Parlare di Europa oggi anche in vista delle elezioni del 2024 vuol dire farsi carico di alcune scelte strategiche. L’Europa ha bisogno di difendere l’euro rispetto al dollaro, ha bisogno di investire in una nuova forza militare autonoma rispetto agli Stati Uniti (anche se a fianco degli americani), l’Italia in Europa ha bisogno di coordinarsi con la Francia, con la Spagna e con la Grecia, per conquistarsi un ruolo egemone nel Mediterraneo.
L’Europa a cui dovremmo pensare è un continente capace di mettere in campo un piano ambizioso per la ricostruzione dell’Ucraina. E’ un piano di cui dovremmo prendere la guida trattando con gli Stati Uniti di Joe Biden e con la Cina di Xi Jinping, affinché tutti sentano la responsabilità di ricostruire insieme il mondo di Kiev. Fino a quando non sarà chiaro che Vladimir Putin sta perdendo la guerra è giusto continuare ad armare chi difende l’Ucraina, e tuttavia sta diventando indispensabile impegnarsi per convincere la Russia che il costo della guerra e delle crudeli distruzioni delle città ucraine sono anche a carico di una risposta generosa dell’Unione europea.
Quando si dice che il mondo è cambiato si ha in mente la rivoluzione finanziaria e quella tecnologica. Ebbene tocca all’Unione europea investire convintamente e pesantemente nella digitalizzazione delle imprese e delle abitazioni Non dimentichiamo che la rivoluzione digitale sta alla base della ripresa dell’economia. Senza un’economia forte non ci può essere una giusta ridistribuzione. Senza questa ripresa è la stessa democrazia a farne le spese.
Per chi vuol rimettere la politica al centro, rilanciare l’idea stessa di politica, la democrazia passa attraverso alcune grandi riforme. Prima di tutto la scuola. E’ una vera urgenza. E’ tempo di rendersi conto che senza una riforma radicale, coraggiosa della scuola l’Italia resta indietro anche rispetto ai suoi partners europei. Perché non pensare a una scuola a tempo pieno, che coinvolga i giovani in nuove e moderne iniziative pomeridiane, dallo sport alla cultura, al digitale? Anche impegnando un nuovo corpo docente, fatto per esempio di giovani neolaureati?
Una democrazia forte ha bisogno di giovani istruiti e colti. Ha bisogno di insegnanti ben preparati e ben pagati.
E’ inutile chiamarsi laburisti se non ci si rende conto che il lavoro oggi è diverso dal lavoro di ieri. Più eguaglianza non significa piegarsi a logiche assistenzialiste.

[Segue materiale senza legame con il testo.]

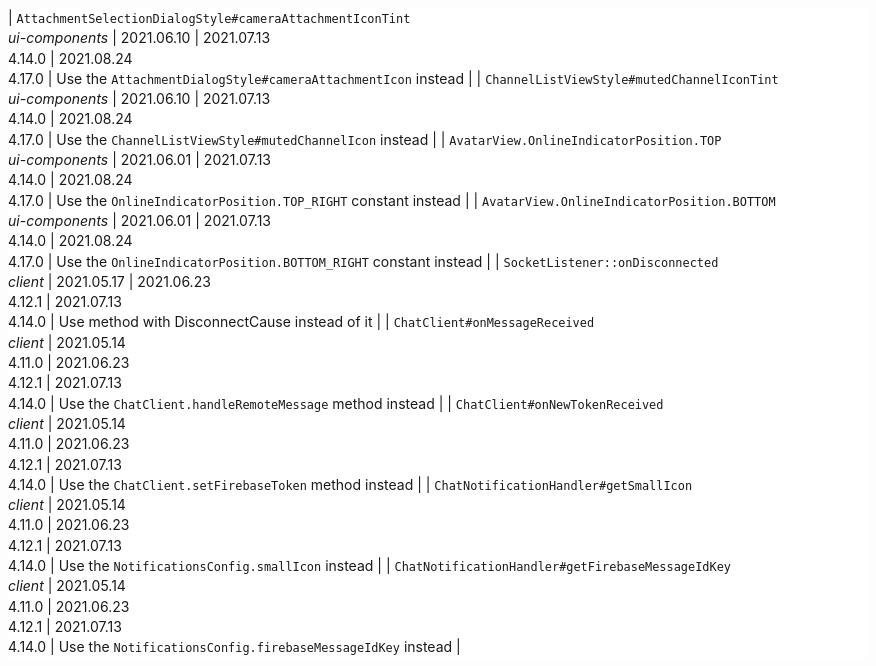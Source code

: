 | `AttachmentSelectionDialogStyle#cameraAttachmentIconTint`<br/>*ui-components*                                                                                                              | 2021.06.10             | 2021.07.13<br/>4.14.0 | 2021.08.24<br/>4.17.0 | Use the `AttachmentDialogStyle#cameraAttachmentIcon` instead                                                                                                                                                                                                                                                                                         |
| `ChannelListViewStyle#mutedChannelIconTint`<br/>*ui-components*                                                                                                                            | 2021.06.10             | 2021.07.13<br/>4.14.0 | 2021.08.24<br/>4.17.0 | Use the `ChannelListViewStyle#mutedChannelIcon` instead                                                                                                                                                                                                                                                                                              |
| `AvatarView.OnlineIndicatorPosition.TOP`<br/>*ui-components*                                                                                                                               | 2021.06.01             | 2021.07.13<br/>4.14.0 | 2021.08.24<br/>4.17.0 | Use the `OnlineIndicatorPosition.TOP_RIGHT` constant instead                                                                                                                                                                                                                                                                                         |
| `AvatarView.OnlineIndicatorPosition.BOTTOM`<br/>*ui-components*                                                                                                                            | 2021.06.01             | 2021.07.13<br/>4.14.0 | 2021.08.24<br/>4.17.0 | Use the `OnlineIndicatorPosition.BOTTOM_RIGHT` constant instead                                                                                                                                                                                                                                                                                      |
| `SocketListener::onDisconnected` <br/>*client*                                                                                                                                             | 2021.05.17             | 2021.06.23<br/>4.12.1 | 2021.07.13<br/>4.14.0 | Use method with DisconnectCause instead of it                                                                                                                                                                                                                                                                                                        |
| `ChatClient#onMessageReceived`<br/>*client*                                                                                                                                                | 2021.05.14<br/>4.11.0  | 2021.06.23<br/>4.12.1 | 2021.07.13<br/>4.14.0 | Use the `ChatClient.handleRemoteMessage` method instead                                                                                                                                                                                                                                                                                              |
| `ChatClient#onNewTokenReceived`<br/>*client*                                                                                                                                               | 2021.05.14<br/>4.11.0  | 2021.06.23<br/>4.12.1 | 2021.07.13<br/>4.14.0 | Use the `ChatClient.setFirebaseToken` method instead                                                                                                                                                                                                                                                                                                 |
| `ChatNotificationHandler#getSmallIcon`<br/>*client*                                                                                                                                        | 2021.05.14<br/>4.11.0  | 2021.06.23<br/>4.12.1 | 2021.07.13<br/>4.14.0 | Use the `NotificationsConfig.smallIcon` instead                                                                                                                                                                                                                                                                                                      |
| `ChatNotificationHandler#getFirebaseMessageIdKey`<br/>*client*                                                                                                                             | 2021.05.14<br/>4.11.0  | 2021.06.23<br/>4.12.1 | 2021.07.13<br/>4.14.0 | Use the `NotificationsConfig.firebaseMessageIdKey` instead                                                                                                                                                                                                                                                                                           |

La lotta alla povertà è una lotta sacrosanta ma ha senso e può essere condivisa se passa da un impegno nazionale, ed europeo: per affrontare i lavori nuovi sull’ambiente, contro la crisi climatica, per la ricostruzione e il salvataggio dei territori.
Non dobbiamo ignorare e ridicolizzare le parole d’ordine della destra: famiglia, patria, identità. Famiglia e patria sono anche parole di una sinistra moderna, al passo con i tempi. Ma saranno forti e convincenti se la nostra identità si affianca alle parole Europa e democrazia.
Guai se il Pd che uscirà dal Congresso perdesse altro tempo a parlare di alleanze.
C’è un pianeta da curare. Ci devono essere idee da realizzare. Ci sono diritti da ripensare. Che il 26 febbraio possa servire a salvare l’idea di un partito grande, a vocazione maggioritaria, con una leadership rinnovata e soprattutto molto coraggiosa.